TEN MORE MOVIES THEY NEVER MADE

(I was writing another “Movies They Never Made” thing for the RRR subscriber magazine, and had to look up one of the older ones to remind myself how the intro bit worked on those, since it had been a while.

This was the older one I checked out, and I thought I’d put it up on here. This was also originally written for “The Trip”, the RRR radio station mag, I’m pretty sure, somewhere around two and a half years ago. This accounts for the fact that, re the last item, Martin “The Count” Pakula is no longer State transport minister.

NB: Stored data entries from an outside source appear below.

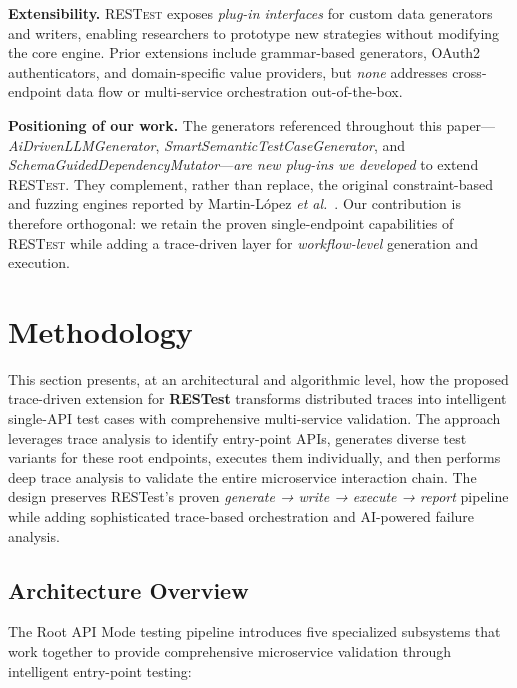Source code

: \documentclass[conference]{IEEEtran}
\begin{document}
\textbf{Extensibility.}  
\textsc{RESTest} exposes \emph{plug-in interfaces} for custom data
generators and writers, enabling researchers to prototype new
strategies without modifying the core engine.  
Prior extensions include grammar-based generators, OAuth2
authenticators, and domain-specific value providers, but \emph{none}
addresses cross-endpoint data flow or multi-service orchestration
out-of-the-box.

\textbf{Positioning of our work.}  
The generators referenced throughout this paper—
\textit{AiDrivenLLMGenerator}, \textit{SmartSemanticTestCaseGenerator},
and \textit{SchemaGuidedDependencyMutator}—\emph{are new plug-ins we
developed} to extend \textsc{RESTest}.  
They complement, rather than replace, the original
constraint-based and fuzzing engines reported by
Martin-López \emph{et al.}~\cite{martin2019restest}.  
Our contribution is therefore orthogonal: we retain the proven
single-endpoint capabilities of \textsc{RESTest} while adding a
trace-driven layer for \emph{workflow-level} generation and execution.


\section{Methodology}\label{sec:method}
This section presents, at an architectural and algorithmic level, how the proposed trace-driven extension for \textbf{RESTest} transforms distributed traces into intelligent single-API test cases with comprehensive multi-service validation.  The approach leverages trace analysis to identify entry-point APIs, generates diverse test variants for these root endpoints, executes them individually, and then performs deep trace analysis to validate the entire microservice interaction chain.  The design preserves RESTest's proven \textit{generate → write → execute → report} pipeline while adding sophisticated trace-based orchestration and AI-powered failure analysis.

\subsection{Architecture Overview}\label{ssec:arch}
The Root API Mode testing pipeline introduces five specialized subsystems that work together to provide comprehensive microservice validation through intelligent entry-point testing:
\end{document}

No doubt someone just as good is in that position now, though, whoever they are.)

 

TEN MORE MOVIES THEY NEVER MADE

Courtesy of the worldwide investigative resources of All Over The Shop’s exclusive media researchers at Axis International Pictures, here are ten more movie projects which were green-lighted by studio executives, but were then scripted, scheduled, cast and abandoned, or were completed, screened once and then destroyed.

 

 THE HILLS HAVE EYEGLASSES 

Group of 45-year-old teenagers in the obligatory Scooby-Doo-style van drive into treacherous hinterlands, clearly signposted “Treacherous Hinterlands”, and are kidnapped by a bizarre “family” comprised entirely of discredited former accountants, all wearing eyeglasses. Trapped in the family’s trailer, the teenagers are forced to play endless games of Yahtzee and be sold insurance, until, in the terrifying climax, everyone is suddenly eaten by a bear (Bill Cosby).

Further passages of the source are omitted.